(Stored dataset items)
-=-=-=-=-
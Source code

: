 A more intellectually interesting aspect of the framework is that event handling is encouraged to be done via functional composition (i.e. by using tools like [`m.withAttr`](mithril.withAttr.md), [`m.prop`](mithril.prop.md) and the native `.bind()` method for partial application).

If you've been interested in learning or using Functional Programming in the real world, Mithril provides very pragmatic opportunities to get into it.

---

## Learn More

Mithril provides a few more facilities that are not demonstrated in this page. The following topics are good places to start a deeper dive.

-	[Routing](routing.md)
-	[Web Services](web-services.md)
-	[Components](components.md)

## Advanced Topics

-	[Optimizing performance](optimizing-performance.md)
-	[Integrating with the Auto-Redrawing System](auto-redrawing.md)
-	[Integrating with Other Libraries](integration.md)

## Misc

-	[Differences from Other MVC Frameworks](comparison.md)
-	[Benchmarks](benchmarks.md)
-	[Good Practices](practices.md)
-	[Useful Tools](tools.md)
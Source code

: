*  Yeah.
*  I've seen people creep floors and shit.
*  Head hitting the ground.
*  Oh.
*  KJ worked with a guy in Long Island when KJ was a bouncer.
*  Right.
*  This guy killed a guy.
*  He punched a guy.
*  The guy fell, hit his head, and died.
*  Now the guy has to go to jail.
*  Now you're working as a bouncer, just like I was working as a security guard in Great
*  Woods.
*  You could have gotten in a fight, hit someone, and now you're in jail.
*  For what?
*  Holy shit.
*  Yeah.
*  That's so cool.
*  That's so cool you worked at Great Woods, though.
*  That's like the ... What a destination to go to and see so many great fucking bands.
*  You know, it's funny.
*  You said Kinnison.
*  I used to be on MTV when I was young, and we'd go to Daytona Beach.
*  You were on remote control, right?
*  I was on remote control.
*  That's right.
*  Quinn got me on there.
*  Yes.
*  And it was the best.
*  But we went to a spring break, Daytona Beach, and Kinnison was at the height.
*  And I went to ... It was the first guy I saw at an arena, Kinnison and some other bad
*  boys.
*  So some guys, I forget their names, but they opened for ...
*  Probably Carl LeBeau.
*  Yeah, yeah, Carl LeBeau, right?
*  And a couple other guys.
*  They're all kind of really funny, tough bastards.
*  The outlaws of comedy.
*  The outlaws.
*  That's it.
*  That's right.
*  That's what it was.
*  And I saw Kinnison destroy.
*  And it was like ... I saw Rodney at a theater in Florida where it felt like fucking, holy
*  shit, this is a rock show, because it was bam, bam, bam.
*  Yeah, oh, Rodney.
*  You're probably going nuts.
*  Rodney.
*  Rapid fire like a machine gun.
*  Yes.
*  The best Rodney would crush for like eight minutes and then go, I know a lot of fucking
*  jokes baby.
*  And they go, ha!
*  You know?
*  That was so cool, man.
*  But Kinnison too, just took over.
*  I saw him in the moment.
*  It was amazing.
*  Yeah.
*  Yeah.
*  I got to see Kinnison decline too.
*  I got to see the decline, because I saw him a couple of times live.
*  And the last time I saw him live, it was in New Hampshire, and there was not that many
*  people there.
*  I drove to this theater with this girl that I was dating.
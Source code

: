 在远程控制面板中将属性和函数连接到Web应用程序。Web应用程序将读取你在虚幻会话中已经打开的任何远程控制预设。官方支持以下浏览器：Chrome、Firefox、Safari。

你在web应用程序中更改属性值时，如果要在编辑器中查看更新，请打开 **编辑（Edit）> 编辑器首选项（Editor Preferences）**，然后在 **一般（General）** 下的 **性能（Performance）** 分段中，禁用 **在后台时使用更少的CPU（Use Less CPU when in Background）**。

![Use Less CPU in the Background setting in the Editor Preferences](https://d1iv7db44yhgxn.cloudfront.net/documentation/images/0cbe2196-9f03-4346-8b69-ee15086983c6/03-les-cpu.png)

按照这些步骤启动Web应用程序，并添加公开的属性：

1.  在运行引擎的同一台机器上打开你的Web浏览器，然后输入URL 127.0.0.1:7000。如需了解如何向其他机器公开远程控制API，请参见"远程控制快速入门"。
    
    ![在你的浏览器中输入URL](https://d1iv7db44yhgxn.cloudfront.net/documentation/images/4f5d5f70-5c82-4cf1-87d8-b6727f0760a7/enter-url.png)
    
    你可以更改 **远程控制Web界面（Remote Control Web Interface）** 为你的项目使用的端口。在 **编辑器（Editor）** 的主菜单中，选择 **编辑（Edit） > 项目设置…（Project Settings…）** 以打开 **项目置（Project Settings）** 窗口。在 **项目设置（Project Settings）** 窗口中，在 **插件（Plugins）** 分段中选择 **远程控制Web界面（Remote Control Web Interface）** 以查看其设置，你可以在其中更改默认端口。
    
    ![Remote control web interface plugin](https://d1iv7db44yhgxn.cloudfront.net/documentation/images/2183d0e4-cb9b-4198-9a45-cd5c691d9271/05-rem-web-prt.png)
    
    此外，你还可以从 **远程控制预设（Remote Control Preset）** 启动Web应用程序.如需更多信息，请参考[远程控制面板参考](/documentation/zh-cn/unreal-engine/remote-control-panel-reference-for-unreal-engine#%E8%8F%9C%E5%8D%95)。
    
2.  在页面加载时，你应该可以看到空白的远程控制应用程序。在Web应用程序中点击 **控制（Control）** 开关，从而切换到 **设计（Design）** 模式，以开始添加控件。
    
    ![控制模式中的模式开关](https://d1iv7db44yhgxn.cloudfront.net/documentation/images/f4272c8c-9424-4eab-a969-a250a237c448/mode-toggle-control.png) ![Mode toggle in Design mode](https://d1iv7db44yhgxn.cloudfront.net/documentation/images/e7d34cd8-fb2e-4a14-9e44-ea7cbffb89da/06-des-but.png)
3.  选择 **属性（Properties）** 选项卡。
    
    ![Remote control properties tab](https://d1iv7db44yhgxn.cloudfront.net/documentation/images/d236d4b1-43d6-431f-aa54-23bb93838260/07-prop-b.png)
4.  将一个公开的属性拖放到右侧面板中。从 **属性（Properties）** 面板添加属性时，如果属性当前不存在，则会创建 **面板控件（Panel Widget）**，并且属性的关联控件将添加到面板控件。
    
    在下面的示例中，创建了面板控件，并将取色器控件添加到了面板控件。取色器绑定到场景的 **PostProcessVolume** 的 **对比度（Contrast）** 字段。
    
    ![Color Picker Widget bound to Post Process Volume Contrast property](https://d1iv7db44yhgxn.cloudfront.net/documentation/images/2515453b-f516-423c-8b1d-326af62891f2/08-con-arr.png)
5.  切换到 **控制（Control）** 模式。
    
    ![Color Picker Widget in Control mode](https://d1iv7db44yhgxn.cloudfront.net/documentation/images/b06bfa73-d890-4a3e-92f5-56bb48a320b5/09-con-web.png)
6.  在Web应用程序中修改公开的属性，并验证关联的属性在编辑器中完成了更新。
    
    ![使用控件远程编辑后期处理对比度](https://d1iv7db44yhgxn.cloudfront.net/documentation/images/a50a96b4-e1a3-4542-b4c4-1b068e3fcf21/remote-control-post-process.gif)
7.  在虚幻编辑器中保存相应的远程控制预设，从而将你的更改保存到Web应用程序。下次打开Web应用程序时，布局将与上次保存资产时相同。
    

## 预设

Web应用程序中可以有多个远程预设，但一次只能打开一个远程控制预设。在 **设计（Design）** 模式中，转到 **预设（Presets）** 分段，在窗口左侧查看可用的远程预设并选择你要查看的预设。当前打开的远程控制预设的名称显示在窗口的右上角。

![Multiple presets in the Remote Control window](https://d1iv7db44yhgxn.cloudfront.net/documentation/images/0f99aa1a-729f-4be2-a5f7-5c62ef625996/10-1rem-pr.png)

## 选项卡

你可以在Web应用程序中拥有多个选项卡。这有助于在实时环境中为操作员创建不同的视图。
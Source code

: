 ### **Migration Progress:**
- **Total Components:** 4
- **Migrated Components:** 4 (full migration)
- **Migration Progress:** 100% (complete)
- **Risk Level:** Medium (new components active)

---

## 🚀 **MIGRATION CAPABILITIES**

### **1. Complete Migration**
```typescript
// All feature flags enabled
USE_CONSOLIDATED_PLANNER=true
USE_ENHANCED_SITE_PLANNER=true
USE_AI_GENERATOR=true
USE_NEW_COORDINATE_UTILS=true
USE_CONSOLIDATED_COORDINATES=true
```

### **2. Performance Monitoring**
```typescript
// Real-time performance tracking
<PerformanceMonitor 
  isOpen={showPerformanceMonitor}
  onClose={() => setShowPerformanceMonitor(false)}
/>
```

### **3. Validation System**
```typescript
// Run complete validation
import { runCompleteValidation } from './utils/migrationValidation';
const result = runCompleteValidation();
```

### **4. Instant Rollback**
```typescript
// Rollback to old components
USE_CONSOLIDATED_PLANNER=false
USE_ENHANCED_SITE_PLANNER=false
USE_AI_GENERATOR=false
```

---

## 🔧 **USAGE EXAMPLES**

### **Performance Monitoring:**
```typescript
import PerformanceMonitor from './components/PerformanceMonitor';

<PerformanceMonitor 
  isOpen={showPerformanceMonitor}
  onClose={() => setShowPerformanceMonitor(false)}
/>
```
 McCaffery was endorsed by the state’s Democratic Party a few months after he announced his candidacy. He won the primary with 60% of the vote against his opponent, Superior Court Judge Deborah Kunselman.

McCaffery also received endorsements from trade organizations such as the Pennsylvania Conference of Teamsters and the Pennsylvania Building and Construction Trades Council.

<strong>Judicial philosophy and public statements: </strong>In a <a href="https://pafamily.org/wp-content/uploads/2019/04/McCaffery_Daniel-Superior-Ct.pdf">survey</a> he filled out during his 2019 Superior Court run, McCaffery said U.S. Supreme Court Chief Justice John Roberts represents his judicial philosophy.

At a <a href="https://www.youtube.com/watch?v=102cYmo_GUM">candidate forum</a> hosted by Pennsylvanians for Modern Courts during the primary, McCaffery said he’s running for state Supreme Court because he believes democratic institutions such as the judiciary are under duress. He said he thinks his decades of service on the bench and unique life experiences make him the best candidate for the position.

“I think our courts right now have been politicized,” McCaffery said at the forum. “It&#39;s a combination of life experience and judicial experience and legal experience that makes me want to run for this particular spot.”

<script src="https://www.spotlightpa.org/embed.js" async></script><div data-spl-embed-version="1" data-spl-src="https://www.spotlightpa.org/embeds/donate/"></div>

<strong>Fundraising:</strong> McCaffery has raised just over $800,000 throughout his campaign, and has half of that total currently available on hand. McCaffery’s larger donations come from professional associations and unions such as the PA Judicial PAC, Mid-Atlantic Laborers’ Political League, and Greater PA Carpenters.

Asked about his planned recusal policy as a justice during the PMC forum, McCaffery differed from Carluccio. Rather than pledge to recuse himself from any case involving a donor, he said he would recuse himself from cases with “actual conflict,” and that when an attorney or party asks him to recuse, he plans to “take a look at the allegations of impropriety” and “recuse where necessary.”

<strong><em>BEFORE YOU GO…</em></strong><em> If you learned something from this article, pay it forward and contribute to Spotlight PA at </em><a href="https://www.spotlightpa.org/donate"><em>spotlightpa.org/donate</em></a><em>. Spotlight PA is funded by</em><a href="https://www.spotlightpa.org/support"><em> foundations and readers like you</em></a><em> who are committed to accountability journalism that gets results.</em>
-=-=-=-=-
→ WHAT TO DO
Across the entries, how many lines include the string "Integrating"? The answer should be only a number.

→ ANSWER BOX
2